::: Dataset extract

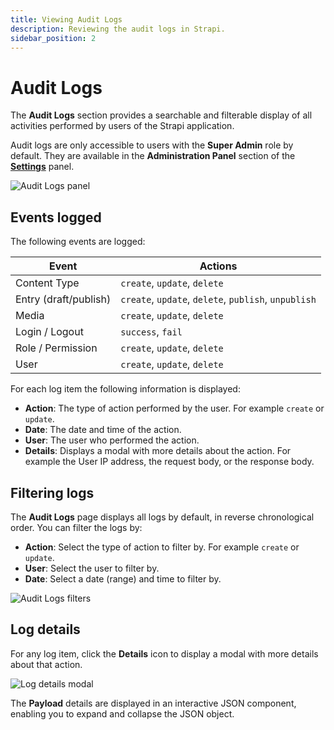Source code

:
 ```yaml
---
title: Viewing Audit Logs 
description: Reviewing the audit logs in Strapi.
sidebar_position: 2
---
```


# Audit Logs <EnterpriseBadge withLinkIcon link="https://strapi.io/pricing-self-hosted" />

The **Audit Logs** section provides a searchable and filterable display of all activities performed by users of the Strapi application.

Audit logs are only accessible to users with the **Super Admin** role by default. They are available in the **Administration Panel** section of the [**Settings**](./managing-global-settings) panel.

![Audit Logs panel](/img/assets/settings/settings_audit-logs.png)

## Events logged

The following events are logged:

| Event | Actions |
| --- | --- |
| Content Type | `create`, `update`, `delete` |
| Entry (draft/publish) | `create`, `update`, `delete`, `publish`, `unpublish` |
| Media | `create`, `update`, `delete` |
| Login / Logout | `success`, `fail` |
| Role / Permission | `create`, `update`, `delete` |
| User | `create`, `update`, `delete` |


For each log item the following information is displayed:

* **Action**: The type of action performed by the user. For example `create` or `update`.
* **Date**: The date and time of the action.
* **User**: The user who performed the action.
* **Details**: Displays a modal with more details about the action. For example the User IP address, the request body, or the response body.


## Filtering logs

The **Audit Logs** page displays all logs by default, in reverse chronological order. You can filter the logs by:

* **Action**: Select the type of action to filter by. For example `create` or `update`.
* **User**: Select the user to filter by.
* **Date**: Select a date (range) and time to filter by.

![Audit Logs filters](/img/assets/settings/settings_audit-logs-filters.png)


<!--
### Creating a custom filter

WiP


## Searching logs

Click the **Search** icon to search for a specific log. The search is performed on all log fields.
-->

## Log details

For any log item, click the **Details** icon to display a modal with more details about that action.

![Log details modal](/img/assets/settings/settings_log-details.png)

The **Payload** details are displayed in an interactive JSON component, enabling you to expand and collapse the JSON object.
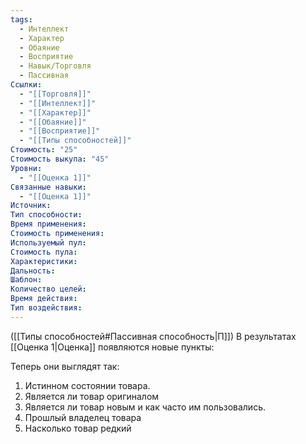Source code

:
 ```yaml
---
tags:
  - Интеллект
  - Характер
  - Обаяние
  - Восприятие
  - Навык/Торговля
  - Пассивная
Ссылки:
  - "[[Торговля]]"
  - "[[Интеллект]]"
  - "[[Характер]]"
  - "[[Обаяние]]"
  - "[[Восприятие]]"
  - "[[Типы способностей]]"
Стоимость: "25"
Стоимость выкупа: "45"
Уровни:
  - "[[Оценка 1]]"
Связанные навыки:
  - "[[Оценка 1]]"
Источник:
Тип способности:
Время применения:
Стоимость применения:
Используемый пул:
Стоимость пула:
Характеристики:
Дальность:
Шаблон:
Количество целей:
Время действия:
Тип воздействия:
---
```

([[Типы способностей#Пассивная способность|П]]) В результатах [[Оценка 1|Оценка]] появляются новые пункты:

Теперь они выглядят так:

1. Истинном состоянии товара.
2. Является ли товар оригиналом
3. Является ли товар новым и как часто им пользовались.
4. Прошлый владелец товара
5. Насколько товар редкий
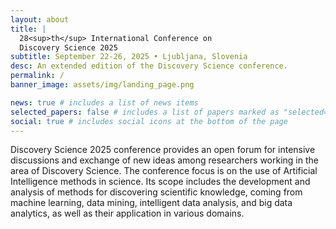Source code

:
 ```yaml
---
layout: about
title: |
  28<sup>th</sup> International Conference on  
  Discovery Science 2025
subtitle: September 22-26, 2025 • Ljubljana, Slovenia
desc: An extended edition of the Discovery Science conference.
permalink: /
banner_image: assets/img/landing_page.png

news: true # includes a list of news items
selected_papers: false # includes a list of papers marked as "selected={true}"
social: true # includes social icons at the bottom of the page
---
```


Discovery Science 2025 conference provides an open forum for intensive discussions and exchange of new ideas among researchers working in the area of Discovery Science. The conference focus is on the use of Artificial Intelligence methods in science. Its scope includes the development and analysis of methods for discovering scientific knowledge, coming from machine learning, data mining, intelligent data analysis, and big data analytics, as well as their application in various domains.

::::::

▶ [Problem to solve]
Would you count the lines in the data that include the word "about" and reply with only the number?

▶ [Task answer]
3